Our story begins in 1998, when we launched the effort to bring the aircraft carrier USS Saratoga to Quonset. It has followed a long and tortuous track to get us to where we are today.
- From 1998 through 2016, we worked to create a family attraction, educational and job training center, museum and memorial featuring an aircraft carrier (first the USS Saratoga, then the USS John F Kennedy) as the centerpiece.
- RI Aviation Hall of Fame, Inc. (RIAHOF) was launched in December 2003, in conjunction with the centennial of aviation. When USS Saratoga Museum Foundation’s efforts ceased in 2010, the JFK project was taken over by RIAHOF so that there would be a separate legal entity for the second aircraft carrier effort. The Navy subsequently killed the JFK project in 2016.
- Even though the federal and state bureaucracies quashed our dreams of bringing an aircraft carrier to Narragansett Bay, we did not give up and walk away. To do so would have been a slap in the face to the volunteers who worked more than one hundred thousand hours in pursuit of this goal – to say nothing of the many contributors from all over the country and the world who have helped keep this dream alive with their donations.

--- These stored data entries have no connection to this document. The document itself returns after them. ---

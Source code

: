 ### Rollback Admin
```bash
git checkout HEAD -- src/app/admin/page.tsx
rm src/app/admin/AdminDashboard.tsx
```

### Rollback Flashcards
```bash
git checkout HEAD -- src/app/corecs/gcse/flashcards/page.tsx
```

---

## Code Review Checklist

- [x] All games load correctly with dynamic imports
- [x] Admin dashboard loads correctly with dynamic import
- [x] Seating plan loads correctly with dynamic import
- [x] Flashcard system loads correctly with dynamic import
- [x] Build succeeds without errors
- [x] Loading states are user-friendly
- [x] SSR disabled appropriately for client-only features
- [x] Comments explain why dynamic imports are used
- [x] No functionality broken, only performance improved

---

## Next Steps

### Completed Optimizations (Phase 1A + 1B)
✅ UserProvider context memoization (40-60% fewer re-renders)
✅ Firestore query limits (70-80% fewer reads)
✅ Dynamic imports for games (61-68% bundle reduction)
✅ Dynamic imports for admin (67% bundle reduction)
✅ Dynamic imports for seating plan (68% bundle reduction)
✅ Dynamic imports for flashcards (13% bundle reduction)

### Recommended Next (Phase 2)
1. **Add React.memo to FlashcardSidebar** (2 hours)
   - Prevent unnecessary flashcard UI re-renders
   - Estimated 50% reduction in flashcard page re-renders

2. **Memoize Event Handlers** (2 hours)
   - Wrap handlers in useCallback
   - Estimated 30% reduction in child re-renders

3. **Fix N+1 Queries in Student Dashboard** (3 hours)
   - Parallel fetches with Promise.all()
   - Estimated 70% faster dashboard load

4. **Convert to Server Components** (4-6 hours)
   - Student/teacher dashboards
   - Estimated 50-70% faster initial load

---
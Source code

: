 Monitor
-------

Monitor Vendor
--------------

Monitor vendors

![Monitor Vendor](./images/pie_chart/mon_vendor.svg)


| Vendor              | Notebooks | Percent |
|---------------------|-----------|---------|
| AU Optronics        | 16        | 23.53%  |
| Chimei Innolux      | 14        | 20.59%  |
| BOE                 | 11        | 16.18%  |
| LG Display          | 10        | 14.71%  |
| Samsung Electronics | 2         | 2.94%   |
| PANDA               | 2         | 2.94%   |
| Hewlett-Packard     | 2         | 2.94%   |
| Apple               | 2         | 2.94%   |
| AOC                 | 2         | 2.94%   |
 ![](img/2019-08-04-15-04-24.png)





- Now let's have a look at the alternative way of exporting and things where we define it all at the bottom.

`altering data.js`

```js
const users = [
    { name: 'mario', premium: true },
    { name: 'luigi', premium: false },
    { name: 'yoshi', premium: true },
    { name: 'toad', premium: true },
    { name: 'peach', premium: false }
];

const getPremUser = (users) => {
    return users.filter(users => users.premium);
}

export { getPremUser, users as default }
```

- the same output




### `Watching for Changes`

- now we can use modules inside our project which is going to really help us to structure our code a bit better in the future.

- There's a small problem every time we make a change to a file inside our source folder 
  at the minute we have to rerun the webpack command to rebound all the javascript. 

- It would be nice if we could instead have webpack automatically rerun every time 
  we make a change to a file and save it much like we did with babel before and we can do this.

- We have also collected a wealth of memorabilia and artifacts over the years, and firmly believe that it would be unforgivable to allow that material to sit in a warehouse to deteriorate—or worse, to be disposed of unceremoniously with no regard for its historical import.
- For many years, our team maintained a mini-museum and workshop at 6854 Post Road in North Kingstown. We also stored equipment at three other locations—along with a dozen box trailers full of memorabilia and artifacts. Our landlord sold the building in August 2022, and we were forced to move everything into storage.
- Quonset Development Corporation (QDC) made a piece of raw land available. We are temporarily storing our box trailers, CONEX boxes, and five aircraft fuselages there while we await final resolution of our access to the IDI site. We are also renting two storage bays in West Davisville from QDC for material that absolutely had to be under cover.
Bottom line: It would be unconscionable for us to allow all those years of hard work and all the money spent so far to simply go down the drain with nothing to show for it. Rhode Island Aviation Hall of Fame, Inc. fully intends to accomplish its mission of preserving our naval and aviation history, and if one means of doing that was closed off to us, we had to find another.
Our fallback solution is to develop a land-based facility to accomplish that mission.